Die Großfamilie Rosenfels gehört zu den traditionsreichsten der Roma und Sinti – Minderheit Minderheit in Oberösterreich.3
Mit an Sicherheit grenzender Wahrscheinlichkeit ist davon auszugehen, daß die Familie Rosenfels untereinander Romanes sprach, und zwar dessen Unterart Sintitikes. Vor dem Zweiten Weltkrieg war die Muttersprache der Sinti noch in ziemlich allgemeinem Gebrauch. Ihr Deutsch war aber zumeist ebenso perfekt, die Kinder wuchsen zweisprachig auf. Die Sinti waren gewöhnlich sehr gläubige Mitglieder der römisch-katholischen Kirche, die Taufe der Kinder war selbstverständlich.

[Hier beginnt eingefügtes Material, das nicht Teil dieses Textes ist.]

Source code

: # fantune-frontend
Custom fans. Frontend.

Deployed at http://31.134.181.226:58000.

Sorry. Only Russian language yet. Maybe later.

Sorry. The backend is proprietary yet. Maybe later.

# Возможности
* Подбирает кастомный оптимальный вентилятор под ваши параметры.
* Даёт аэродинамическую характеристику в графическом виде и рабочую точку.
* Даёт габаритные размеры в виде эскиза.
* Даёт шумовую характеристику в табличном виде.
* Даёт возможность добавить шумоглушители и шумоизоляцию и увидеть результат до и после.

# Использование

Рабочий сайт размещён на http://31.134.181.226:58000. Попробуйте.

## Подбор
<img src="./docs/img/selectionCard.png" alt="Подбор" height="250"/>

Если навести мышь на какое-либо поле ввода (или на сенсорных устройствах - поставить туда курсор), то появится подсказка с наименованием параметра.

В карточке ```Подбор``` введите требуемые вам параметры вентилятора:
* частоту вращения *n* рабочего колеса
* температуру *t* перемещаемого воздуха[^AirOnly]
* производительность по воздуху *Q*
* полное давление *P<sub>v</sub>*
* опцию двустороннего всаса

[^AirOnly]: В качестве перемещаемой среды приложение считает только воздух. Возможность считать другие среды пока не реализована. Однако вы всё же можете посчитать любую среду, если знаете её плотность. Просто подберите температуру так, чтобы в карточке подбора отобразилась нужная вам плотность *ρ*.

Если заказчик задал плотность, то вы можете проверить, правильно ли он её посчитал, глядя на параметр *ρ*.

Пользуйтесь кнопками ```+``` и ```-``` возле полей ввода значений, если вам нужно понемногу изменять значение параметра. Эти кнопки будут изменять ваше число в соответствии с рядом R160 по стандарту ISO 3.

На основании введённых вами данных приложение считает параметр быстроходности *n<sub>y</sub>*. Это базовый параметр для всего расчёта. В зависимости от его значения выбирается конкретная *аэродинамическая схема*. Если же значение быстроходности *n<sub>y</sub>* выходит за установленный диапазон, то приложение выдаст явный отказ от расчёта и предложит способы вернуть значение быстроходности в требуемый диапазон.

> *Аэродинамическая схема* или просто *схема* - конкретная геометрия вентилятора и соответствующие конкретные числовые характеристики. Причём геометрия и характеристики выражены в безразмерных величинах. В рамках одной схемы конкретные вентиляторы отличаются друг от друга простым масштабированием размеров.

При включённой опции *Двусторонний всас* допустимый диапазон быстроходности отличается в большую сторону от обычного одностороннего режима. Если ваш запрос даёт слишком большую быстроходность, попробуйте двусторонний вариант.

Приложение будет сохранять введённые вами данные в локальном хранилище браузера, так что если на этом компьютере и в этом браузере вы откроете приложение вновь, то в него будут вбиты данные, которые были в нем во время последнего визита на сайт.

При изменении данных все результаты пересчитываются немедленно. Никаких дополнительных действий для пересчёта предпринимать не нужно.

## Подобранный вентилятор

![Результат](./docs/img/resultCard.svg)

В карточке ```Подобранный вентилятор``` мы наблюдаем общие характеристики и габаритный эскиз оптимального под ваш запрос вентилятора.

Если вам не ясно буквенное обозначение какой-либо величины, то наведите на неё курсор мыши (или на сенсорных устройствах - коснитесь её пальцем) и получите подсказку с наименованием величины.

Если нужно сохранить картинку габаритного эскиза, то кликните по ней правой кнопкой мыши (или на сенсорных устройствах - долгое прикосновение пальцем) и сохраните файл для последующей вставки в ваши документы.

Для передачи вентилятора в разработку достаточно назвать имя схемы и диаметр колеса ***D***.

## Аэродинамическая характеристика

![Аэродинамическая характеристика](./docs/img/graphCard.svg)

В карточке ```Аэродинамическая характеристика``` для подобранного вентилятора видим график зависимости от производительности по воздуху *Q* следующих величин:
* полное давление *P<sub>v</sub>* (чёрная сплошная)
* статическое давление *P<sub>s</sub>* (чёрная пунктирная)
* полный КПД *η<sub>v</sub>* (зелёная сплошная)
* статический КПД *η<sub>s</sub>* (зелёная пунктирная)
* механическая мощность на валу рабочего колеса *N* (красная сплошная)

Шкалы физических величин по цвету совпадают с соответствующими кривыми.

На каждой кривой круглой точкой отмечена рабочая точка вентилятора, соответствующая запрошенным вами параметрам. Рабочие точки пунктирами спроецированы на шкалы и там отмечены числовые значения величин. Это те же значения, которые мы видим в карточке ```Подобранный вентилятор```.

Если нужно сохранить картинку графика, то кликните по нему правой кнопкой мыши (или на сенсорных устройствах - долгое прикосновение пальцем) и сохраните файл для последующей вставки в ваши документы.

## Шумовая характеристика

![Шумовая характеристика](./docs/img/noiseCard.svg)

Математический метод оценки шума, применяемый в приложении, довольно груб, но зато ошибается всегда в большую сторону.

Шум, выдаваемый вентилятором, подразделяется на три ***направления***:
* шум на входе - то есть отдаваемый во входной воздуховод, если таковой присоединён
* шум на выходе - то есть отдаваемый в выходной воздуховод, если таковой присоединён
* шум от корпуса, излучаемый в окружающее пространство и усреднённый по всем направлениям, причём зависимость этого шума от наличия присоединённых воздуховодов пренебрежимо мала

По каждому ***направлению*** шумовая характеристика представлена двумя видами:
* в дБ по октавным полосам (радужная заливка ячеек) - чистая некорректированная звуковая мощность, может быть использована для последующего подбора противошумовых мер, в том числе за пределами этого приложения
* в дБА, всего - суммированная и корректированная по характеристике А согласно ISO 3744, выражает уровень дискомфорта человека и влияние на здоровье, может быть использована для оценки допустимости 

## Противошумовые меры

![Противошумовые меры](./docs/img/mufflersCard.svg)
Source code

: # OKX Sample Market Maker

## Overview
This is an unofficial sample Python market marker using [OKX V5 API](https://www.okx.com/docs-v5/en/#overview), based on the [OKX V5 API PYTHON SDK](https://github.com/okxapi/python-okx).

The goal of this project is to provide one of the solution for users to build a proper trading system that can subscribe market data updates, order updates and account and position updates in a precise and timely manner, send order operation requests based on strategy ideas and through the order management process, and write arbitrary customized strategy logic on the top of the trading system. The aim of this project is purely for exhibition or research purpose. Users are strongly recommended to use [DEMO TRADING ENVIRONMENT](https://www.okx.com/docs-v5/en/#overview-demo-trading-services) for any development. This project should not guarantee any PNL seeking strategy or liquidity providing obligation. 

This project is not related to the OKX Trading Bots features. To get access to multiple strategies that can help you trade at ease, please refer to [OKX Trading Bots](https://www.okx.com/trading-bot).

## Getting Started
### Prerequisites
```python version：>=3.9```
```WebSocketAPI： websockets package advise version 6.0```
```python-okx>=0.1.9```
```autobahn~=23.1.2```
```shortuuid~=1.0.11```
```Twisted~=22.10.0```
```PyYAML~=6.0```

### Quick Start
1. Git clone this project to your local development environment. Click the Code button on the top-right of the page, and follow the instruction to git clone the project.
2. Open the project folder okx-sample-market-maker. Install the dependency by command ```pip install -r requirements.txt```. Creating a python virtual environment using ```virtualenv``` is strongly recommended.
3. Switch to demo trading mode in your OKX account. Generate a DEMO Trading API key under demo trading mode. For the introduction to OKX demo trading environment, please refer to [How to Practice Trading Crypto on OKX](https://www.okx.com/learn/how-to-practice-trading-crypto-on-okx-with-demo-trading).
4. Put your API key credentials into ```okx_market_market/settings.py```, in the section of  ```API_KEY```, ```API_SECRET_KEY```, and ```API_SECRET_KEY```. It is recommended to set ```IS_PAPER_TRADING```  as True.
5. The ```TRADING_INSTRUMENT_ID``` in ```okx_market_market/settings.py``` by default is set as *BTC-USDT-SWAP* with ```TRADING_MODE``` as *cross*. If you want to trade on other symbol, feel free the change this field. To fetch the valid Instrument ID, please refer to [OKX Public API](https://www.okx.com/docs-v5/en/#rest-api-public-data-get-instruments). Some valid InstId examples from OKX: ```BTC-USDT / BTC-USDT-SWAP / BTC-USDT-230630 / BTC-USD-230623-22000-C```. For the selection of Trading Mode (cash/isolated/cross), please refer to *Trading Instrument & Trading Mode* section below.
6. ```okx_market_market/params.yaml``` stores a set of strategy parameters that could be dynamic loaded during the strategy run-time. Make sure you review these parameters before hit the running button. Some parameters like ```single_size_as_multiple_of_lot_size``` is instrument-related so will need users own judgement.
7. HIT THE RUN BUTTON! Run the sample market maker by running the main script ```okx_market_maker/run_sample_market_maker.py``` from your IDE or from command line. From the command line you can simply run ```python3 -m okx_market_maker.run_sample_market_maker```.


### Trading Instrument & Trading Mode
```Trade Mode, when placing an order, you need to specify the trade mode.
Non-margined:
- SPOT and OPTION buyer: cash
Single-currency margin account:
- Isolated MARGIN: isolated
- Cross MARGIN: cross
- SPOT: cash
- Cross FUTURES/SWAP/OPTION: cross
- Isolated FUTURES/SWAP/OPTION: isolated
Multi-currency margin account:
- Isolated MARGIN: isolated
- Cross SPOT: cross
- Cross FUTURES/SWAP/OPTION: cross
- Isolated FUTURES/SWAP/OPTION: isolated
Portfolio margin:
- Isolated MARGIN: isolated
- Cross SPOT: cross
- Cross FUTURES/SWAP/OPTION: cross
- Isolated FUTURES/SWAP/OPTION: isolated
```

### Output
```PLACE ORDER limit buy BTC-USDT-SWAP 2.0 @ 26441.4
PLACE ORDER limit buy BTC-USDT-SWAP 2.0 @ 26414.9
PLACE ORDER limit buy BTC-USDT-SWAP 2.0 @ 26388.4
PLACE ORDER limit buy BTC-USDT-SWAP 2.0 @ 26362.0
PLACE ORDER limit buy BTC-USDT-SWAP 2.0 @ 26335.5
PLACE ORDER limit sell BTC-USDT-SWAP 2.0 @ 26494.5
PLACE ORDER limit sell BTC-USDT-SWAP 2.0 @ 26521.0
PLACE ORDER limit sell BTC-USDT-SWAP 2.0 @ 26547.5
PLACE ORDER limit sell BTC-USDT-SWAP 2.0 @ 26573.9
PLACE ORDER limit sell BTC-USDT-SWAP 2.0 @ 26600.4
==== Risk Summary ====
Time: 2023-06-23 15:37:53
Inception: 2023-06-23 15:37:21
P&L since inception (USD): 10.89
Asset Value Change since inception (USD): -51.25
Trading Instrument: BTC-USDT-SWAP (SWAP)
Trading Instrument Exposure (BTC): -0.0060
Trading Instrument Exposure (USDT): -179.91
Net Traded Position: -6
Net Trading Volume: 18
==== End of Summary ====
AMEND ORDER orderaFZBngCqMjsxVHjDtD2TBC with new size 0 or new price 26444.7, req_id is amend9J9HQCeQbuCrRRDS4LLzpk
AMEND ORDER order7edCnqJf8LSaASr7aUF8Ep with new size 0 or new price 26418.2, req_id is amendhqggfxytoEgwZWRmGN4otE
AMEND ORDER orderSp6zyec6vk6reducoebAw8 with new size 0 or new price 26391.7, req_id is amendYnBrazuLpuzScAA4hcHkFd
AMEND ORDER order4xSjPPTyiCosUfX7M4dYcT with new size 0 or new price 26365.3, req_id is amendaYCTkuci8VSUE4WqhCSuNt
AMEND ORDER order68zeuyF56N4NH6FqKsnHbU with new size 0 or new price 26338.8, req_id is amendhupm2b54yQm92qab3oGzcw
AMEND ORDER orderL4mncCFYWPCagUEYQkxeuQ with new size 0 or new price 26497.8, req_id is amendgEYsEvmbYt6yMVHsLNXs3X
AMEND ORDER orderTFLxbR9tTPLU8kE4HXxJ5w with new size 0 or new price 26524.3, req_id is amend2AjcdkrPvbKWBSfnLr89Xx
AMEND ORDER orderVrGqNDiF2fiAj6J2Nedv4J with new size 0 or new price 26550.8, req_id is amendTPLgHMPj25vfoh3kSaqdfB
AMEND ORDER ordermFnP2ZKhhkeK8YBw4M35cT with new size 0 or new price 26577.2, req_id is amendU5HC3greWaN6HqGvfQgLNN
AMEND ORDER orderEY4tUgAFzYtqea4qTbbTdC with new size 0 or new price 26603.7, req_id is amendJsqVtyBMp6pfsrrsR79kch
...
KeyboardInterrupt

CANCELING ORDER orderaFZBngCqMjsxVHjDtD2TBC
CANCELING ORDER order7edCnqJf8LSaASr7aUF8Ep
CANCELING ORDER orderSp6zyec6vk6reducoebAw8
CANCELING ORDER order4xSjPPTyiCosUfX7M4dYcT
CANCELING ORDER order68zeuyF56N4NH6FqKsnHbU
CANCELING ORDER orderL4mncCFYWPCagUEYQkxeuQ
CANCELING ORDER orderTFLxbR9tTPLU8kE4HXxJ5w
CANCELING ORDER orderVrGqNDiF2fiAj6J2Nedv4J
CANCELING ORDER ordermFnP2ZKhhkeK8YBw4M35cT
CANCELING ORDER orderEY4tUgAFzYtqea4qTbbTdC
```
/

Georg Rosenfels (Zweiter von links) und seine Klasse 1938.

Die Schulchronik Bachmannings4, längst in nationalsozialistischer Hand, vermerkt dazu 1941 zynisch: Am 19. Jänner kam der Zigeuner Rosenfels Matthias in ein Arbeitslager bei Braunau. Damit gibt es in Bachmanning keine Zigeuner mehr, was auch vom pädagogischen Standpunkte aus nur zu begrüßen ist.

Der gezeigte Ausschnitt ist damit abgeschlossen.